ТИНА

Она окунулась в ресторанный мир, чуждый ей и прежде знакомый понаслышке.

В полуподвале «Арагви», в полусвете настольных ламп, под нерусские торопливые звуки оркестра шли бессвязные разговоры о последних театральных постановках, о последних новостях в жизни знаменитых, и всегда о любви, вернее, о том обнаженном и непонятном ей, что прежде не называли любовью.

Здесь бывали мужчины, гордые тем, что метрдотель называет их по имени, и женщины, тщеславные знакомством с мужчинами — завсегдатаями ресторана. Раньше ей казалось, что такие люди перевелись во времена о́ны, но они еще таились по каким-то углам, а вечерами сползались сюда, чтобы по-хозяйски пройти меж случайными посетителями «в свой кабинет» и там сбросить с себя то, что утомляло их за день, — выдержку, осмотрительность, необходимость приноравливаться к тому месту, в котором они жили, чтобы дать себе волю надышаться «своим» воздухом. Здесь подчас смеялись над тем, о чем перед этим ораторствовали на собрании, здесь, не стесняясь, обнаруживались странные браки втроем, короткие угарные связи, тщательно скрываемые в других местах и в другое время.

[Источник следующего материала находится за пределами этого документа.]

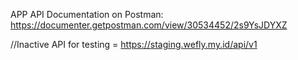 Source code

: APP API Documentation on Postman: https://documenter.getpostman.com/view/30534452/2s9YsJDYXZ

//Inactive
API for testing = https://staging.wefly.my.id/api/v1 
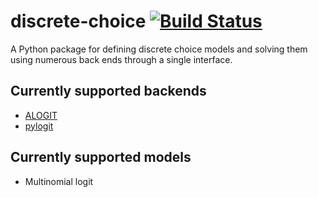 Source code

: # discrete-choice [![Build Status](https://travis-ci.com/alan-turing-institute/ALOGIT-Python.svg?branch=master)](https://travis-ci.com/alan-turing-institute/ALOGIT-Python)

A Python package for defining discrete choice models and solving them using
numerous back ends through a single interface.

## Currently supported backends

- [ALOGIT](http://www.alogit.com/)
- [pylogit](https://github.com/timothyb0912/pylogit)

## Currently supported models

- Multinomial logit
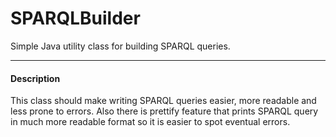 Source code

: # SPARQLBuilder
Simple Java utility class for building SPARQL queries.

---

#### Description
This class should make writing SPARQL queries easier, more readable and less prone to errors.
Also there is prettify feature that prints SPARQL query in much more readable format so it is easier to spot eventual errors.
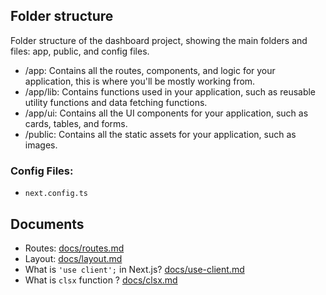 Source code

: ## Folder structure
Folder structure of the dashboard project, showing the main folders and files: app, public, and config files.
- /app: Contains all the routes, components, and logic for your application, this is where you'll be mostly working from.
- /app/lib: Contains functions used in your application, such as reusable utility functions and data fetching functions.
- /app/ui: Contains all the UI components for your application, such as cards, tables, and forms. 
- /public: Contains all the static assets for your application, such as images.

### Config Files: 
- `next.config.ts` 

## Documents
- Routes: [docs/routes.md](docs/routes.md)
- Layout: [docs/layout.md](docs/layout.md)
- What is `'use client';` in Next.js? [docs/use-client.md](docs/use-client.md)
- What is `clsx` function ? [docs/clsx.md](docs/clsx.md)
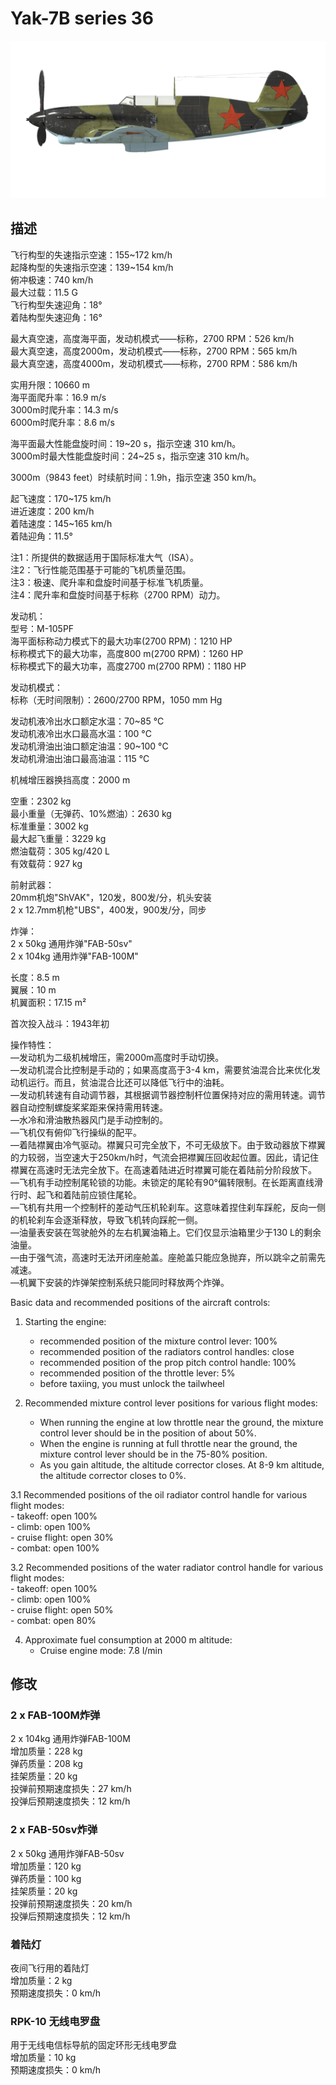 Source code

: # Yak-7B series 36  
  
![yak7bs36](../images/yak7bs36.png)  
  
## 描述  
  
飞行构型的失速指示空速：155~172 km/h  
起降构型的失速指示空速：139~154 km/h  
俯冲极速：740 km/h  
最大过载：11.5 G  
飞行构型失速迎角：18°  
着陆构型失速迎角：16°  
  
最大真空速，高度海平面，发动机模式——标称，2700 RPM：526 km/h  
最大真空速，高度2000m，发动机模式——标称，2700 RPM：565 km/h  
最大真空速，高度4000m，发动机模式——标称，2700 RPM：586 km/h  
  
实用升限：10660 m  
海平面爬升率：16.9 m/s  
3000m时爬升率：14.3 m/s  
6000m时爬升率：8.6 m/s  
  
海平面最大性能盘旋时间：19~20 s，指示空速 310 km/h。  
3000m时最大性能盘旋时间：24~25 s，指示空速 310 km/h。  
  
3000m（9843 feet）时续航时间：1.9h，指示空速 350 km/h。  
  
起飞速度：170~175 km/h  
进近速度：200 km/h  
着陆速度：145~165 km/h  
着陆迎角：11.5°  
  
注1：所提供的数据适用于国际标准大气（ISA）。  
注2：飞行性能范围基于可能的飞机质量范围。  
注3：极速、爬升率和盘旋时间基于标准飞机质量。  
注4：爬升率和盘旋时间基于标称（2700 RPM）动力。  
  
发动机：  
型号：M-105PF  
海平面标称动力模式下的最大功率(2700 RPM)：1210 HP  
标称模式下的最大功率，高度800 m(2700 RPM)：1260 HP  
标称模式下的最大功率，高度2700 m(2700 RPM)：1180 HP  
  
发动机模式：  
标称（无时间限制）：2600/2700 RPM，1050 mm Hg  
  
发动机液冷出水口额定水温：70~85 °C  
发动机液冷出水口最高水温：100 °C  
发动机滑油出油口额定油温：90~100 °C  
发动机滑油出油口最高油温：115 °C  
  
机械增压器换挡高度：2000 m  
  
空重：2302 kg  
最小重量（无弹药、10%燃油）：2630 kg  
标准重量：3002 kg  
最大起飞重量：3229 kg  
燃油载荷：305 kg/420 L  
有效载荷：927 kg  
  
前射武器：  
20mm机炮"ShVAK"，120发，800发/分，机头安装  
2 x 12.7mm机枪"UBS"，400发，900发/分，同步  
  
炸弹：  
2 x 50kg 通用炸弹"FAB-50sv"  
2 x 104kg 通用炸弹"FAB-100M"  
  
长度：8.5 m  
翼展：10 m  
机翼面积：17.15 m²  
  
首次投入战斗：1943年初  
  
操作特性：  
—发动机为二级机械增压，需2000m高度时手动切换。  
—发动机混合比控制是手动的；如果高度高于3-4 km，需要贫油混合比来优化发动机运行。而且，贫油混合比还可以降低飞行中的油耗。  
—发动机转速有自动调节器，其根据调节器控制杆位置保持对应的需用转速。调节器自动控制螺旋桨桨距来保持需用转速。  
—水冷和滑油散热器风门是手动控制的。  
—飞机仅有俯仰飞行操纵的配平。  
—着陆襟翼由冷气驱动。襟翼只可完全放下，不可无级放下。由于致动器放下襟翼的力较弱，当空速大于250km/h时，气流会把襟翼压回收起位置。因此，请记住襟翼在高速时无法完全放下。在高速着陆进近时襟翼可能在着陆前分阶段放下。  
—飞机有手动控制尾轮锁的功能。未锁定的尾轮有90°偏转限制。在长距离直线滑行时、起飞和着陆前应锁住尾轮。  
—飞机有共用一个控制杆的差动气压机轮刹车。这意味着捏住刹车踩舵，反向一侧的机轮刹车会逐渐释放，导致飞机转向踩舵一侧。  
—油量表安装在驾驶舱外的左右机翼油箱上。它们仅显示油箱里少于130 L的剩余油量。  
—由于强气流，高速时无法开闭座舱盖。座舱盖只能应急抛弃，所以跳伞之前需先减速。  
—机翼下安装的炸弹架控制系统只能同时释放两个炸弹。  
  
Basic data and recommended positions of the aircraft controls:  
1. Starting the engine:  
	- recommended position of the mixture control lever: 100%  
	- recommended position of the radiators control handles: close  
	- recommended position of the prop pitch control handle: 100%  
	- recommended position of the throttle lever: 5%  
	- before taxiing, you must unlock the tailwheel  
  
2. Recommended mixture control lever positions for various flight modes:  
	- When running the engine at low throttle near the ground, the mixture control lever should be in the position of about 50%.  
	- When the engine is running at full throttle near the ground, the mixture control lever should be in the 75-80% position.  
	- As you gain altitude, the altitude corrector closes. At 8-9 km altitude, the altitude corrector closes to 0%.  
  
3.1 Recommended positions of the oil radiator control handle for various flight modes:  
	- takeoff: open 100%  
	- climb: open 100%  
	- cruise flight: open 30%  
	- combat: open 100%  
  
3.2 Recommended positions of the water radiator control handle for various flight modes:  
	- takeoff: open 100%  
	- climb: open 100%  
	- cruise flight: open 50%  
	- combat: open 80%  
  
4. Approximate fuel consumption at 2000 m altitude:  
	- Cruise engine mode: 7.8 l/min  
  
## 修改  
  
  
### 2 x FAB-100M炸弹  
  
2 x 104kg 通用炸弹FAB-100M  
增加质量：228 kg  
弹药质量：208 kg  
挂架质量：20 kg  
投弹前预期速度损失：27 km/h  
投弹后预期速度损失：12 km/h  
  
### 2 x FAB-50sv炸弹  
  
2 x 50kg 通用炸弹FAB-50sv  
增加质量：120 kg  
弹药质量：100 kg  
挂架质量：20 kg  
投弹前预期速度损失：20 km/h  
投弹后预期速度损失：12 km/h  
  
### 着陆灯  
  
夜间飞行用的着陆灯  
增加质量：2 kg  
预期速度损失：0 km/h  
  
### RPK-10 无线电罗盘  
  
用于无线电信标导航的固定环形无线电罗盘  
增加质量：10 kg  
预期速度损失：0 km/h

Тину влекло сюда царящее здесь бездумье. Звон посуды, одуряющие звуки музыки, нестройный гул хмельных голосов — все переносило ее в чужой мир, где ей не было места, где казалось, что она исчезает, где утрачивает значение все, чем жила она, и вместо нее, счастливой, страдающей, остается оболочка, не способная чувствовать, бездушная и безразличная ко всему на свете.

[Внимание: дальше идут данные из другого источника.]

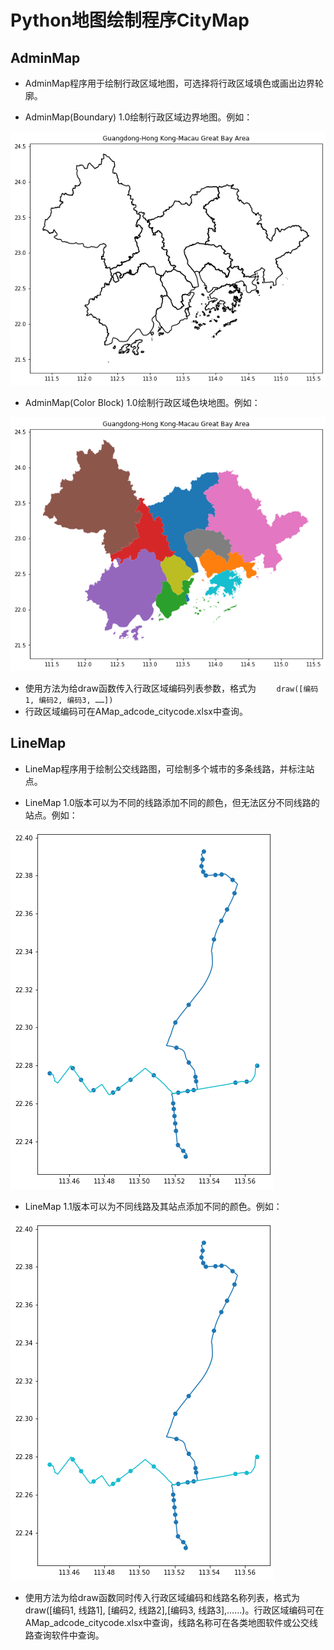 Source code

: # Python地图绘制程序CityMap
## AdminMap
* AdminMap程序用于绘制行政区域地图，可选择将行政区域填色或画出边界轮廓。

* AdminMap(Boundary) 1.0绘制行政区域边界地图。例如：

![边界图](https://github.com/huzaizhou/CityMap/blob/main/image/boundry%20example.png)

* AdminMap(Color Block) 1.0绘制行政区域色块地图。例如：

![色块图](https://github.com/huzaizhou/CityMap/blob/main/image/color%20block%20example.png)

* 使用方法为给draw函数传入行政区域编码列表参数，格式为
`    draw([编码1, 编码2, 编码3, ……])`
* 行政区域编码可在AMap_adcode_citycode.xlsx中查询。

## LineMap
* LineMap程序用于绘制公交线路图，可绘制多个城市的多条线路，并标注站点。

* LineMap 1.0版本可以为不同的线路添加不同的颜色，但无法区分不同线路的站点。例如：

![LineMap1.0示例](https://github.com/huzaizhou/CityMap/blob/main/image/LineMap1.0%20example.png)

* LineMap 1.1版本可以为不同线路及其站点添加不同的颜色。例如：

![LineMap2.0示例](https://github.com/huzaizhou/CityMap/blob/main/image/LineMap1.1%20example.png)

* 使用方法为给draw函数同时传入行政区域编码和线路名称列表，格式为draw([编码1, 线路1], [编码2, 线路2],[编码3, 线路3],……)。行政区域编码可在AMap_adcode_citycode.xlsx中查询，线路名称可在各类地图软件或公交线路查询软件中查询。
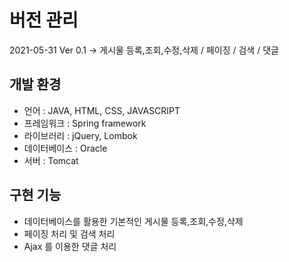 # 버전 관리
2021-05-31 Ver 0.1
-> 게시물 등록,조회,수정,삭제 / 페이징 / 검색 / 댓글


## 개발 환경
- 언어 : JAVA, HTML, CSS, JAVASCRIPT
- 프레임워크 : Spring framework
- 라이브러리 : jQuery, Lombok
- 데이터베이스 : Oracle
- 서버 : Tomcat

## 구현 기능
- 데이터베이스를 활용한 기본적인 게시물 등록,조회,수정,삭제
- 페이징 처리 및 검색 처리
- Ajax 를 이용한 댓글 처리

Именно ее безразличие и выделяло ее из тех женщин, которые плавали в ресторанном чаду, как рыбы в воде. Именно ему была она обязана тем, что чаще и жаднее, чем на других, смотрели на нее хмельные глаза. Она воспринимала эти взгляды так же, как чад, звон посуды. Это был ресторан, это то, что так дурманило ее, за чем она шла сюда, это помогало ей уйти от себя.

Иногда здесь она встречалась с людьми, зашедшими случайно простодушно повеселиться, с людьми, милыми и близкими ей. И таких она боялась. Они возвращали ее к самой себе, мешали забыть себя, она боялась, что они, растревожив ее простой человеческой теплотой, возвратят способность чувствовать боль, как возвращается боль, когда согревают обмороженные пальцы, боялась и сама обманным хмельным поступком оставить болезненный след в их простых и чистых сердцах. С хорошими надо было и чувствовать хорошее.

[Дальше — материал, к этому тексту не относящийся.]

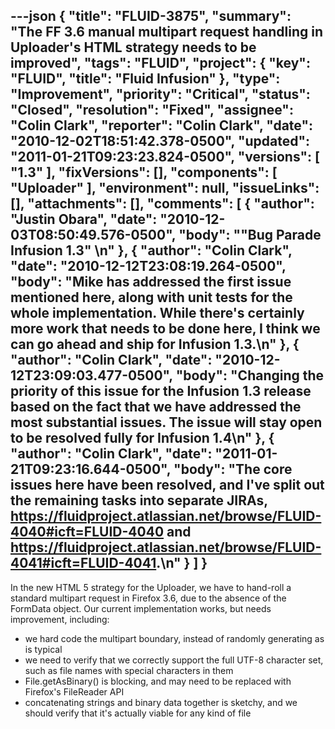 ---json
{
  "title": "FLUID-3875",
  "summary": "The FF 3.6 manual multipart request handling in Uploader's HTML strategy needs to be improved",
  "tags": "FLUID",
  "project": {
    "key": "FLUID",
    "title": "Fluid Infusion"
  },
  "type": "Improvement",
  "priority": "Critical",
  "status": "Closed",
  "resolution": "Fixed",
  "assignee": "Colin Clark",
  "reporter": "Colin Clark",
  "date": "2010-12-02T18:51:42.378-0500",
  "updated": "2011-01-21T09:23:23.824-0500",
  "versions": [
    "1.3"
  ],
  "fixVersions": [],
  "components": [
    "Uploader"
  ],
  "environment": null,
  "issueLinks": [],
  "attachments": [],
  "comments": [
    {
      "author": "Justin Obara",
      "date": "2010-12-03T08:50:49.576-0500",
      "body": "\"Bug Parade Infusion 1.3\"&#x20;\n"
    },
    {
      "author": "Colin Clark",
      "date": "2010-12-12T23:08:19.264-0500",
      "body": "Mike has addressed the first issue mentioned here, along with unit tests for the whole implementation. While there's certainly more work that needs to be done here, I think we can go ahead and ship for Infusion 1.3.\n"
    },
    {
      "author": "Colin Clark",
      "date": "2010-12-12T23:09:03.477-0500",
      "body": "Changing the priority of this issue for the Infusion 1.3 release based on the fact that we have addressed the most substantial issues. The issue will stay open to be resolved fully for Infusion 1.4\n"
    },
    {
      "author": "Colin Clark",
      "date": "2011-01-21T09:23:16.644-0500",
      "body": "The core issues here have been resolved, and I've split out the remaining tasks into separate JIRAs, <https://fluidproject.atlassian.net/browse/FLUID-4040#icft=FLUID-4040> and <https://fluidproject.atlassian.net/browse/FLUID-4041#icft=FLUID-4041>.\n"
    }
  ]
}
---
In the new HTML 5 strategy for the Uploader, we have to hand-roll a standard multipart request in Firefox 3.6, due to the absence of the FormData object. Our current implementation works, but needs improvement, including:

* we hard code the multipart boundary, instead of randomly generating as is typical
* we need to verify that we correctly support the full UTF-8 character set, such as file names with special characters in them
* File.getAsBinary() is blocking, and may need to be replaced with Firefox's FileReader API
* concatenating strings and binary data together is sketchy, and we should verify that it's actually viable for any kind of file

Легче быть бездумной с теми ничтожными, к кому она была презрительно безразлична, от кого она могла утром, не размышляя, отвернуться, через кого могла потом перешагнуть, не замечая, как перешагивают через лужу. Они приписывали ей порочность тем большую, что считали ее искусно скрытой.

Она раздражала и мужчин и женщин. Мужчин раздражало и волновало соединение внешней неприступности с внутренней предполагаемой порочностью. Женщины считали ее корыстной и хитрой.

Увидев денежный перевод от Мити на десять тысяч, Леля сказала ей:

— Ого! Десять!… Прилично… — И с досадой добавила: — Вы, тихони, все ловкачки. Вы, холодные, все умелые. Здесь кутишь, а из него деньги вытягиваешь. А я, когда увлекусь, — свое отдам. — Она смотрела на Тину сверху вниз.

Тина молчала. Ей было все равно.

По утрам она вставала опустошенная, бездушная. Долго одевалась, потом шла в ванну. Лелька приходила туда с папиросой в зубах, садилась на край ванны, смотрела на литое тело и говорила со вздохом.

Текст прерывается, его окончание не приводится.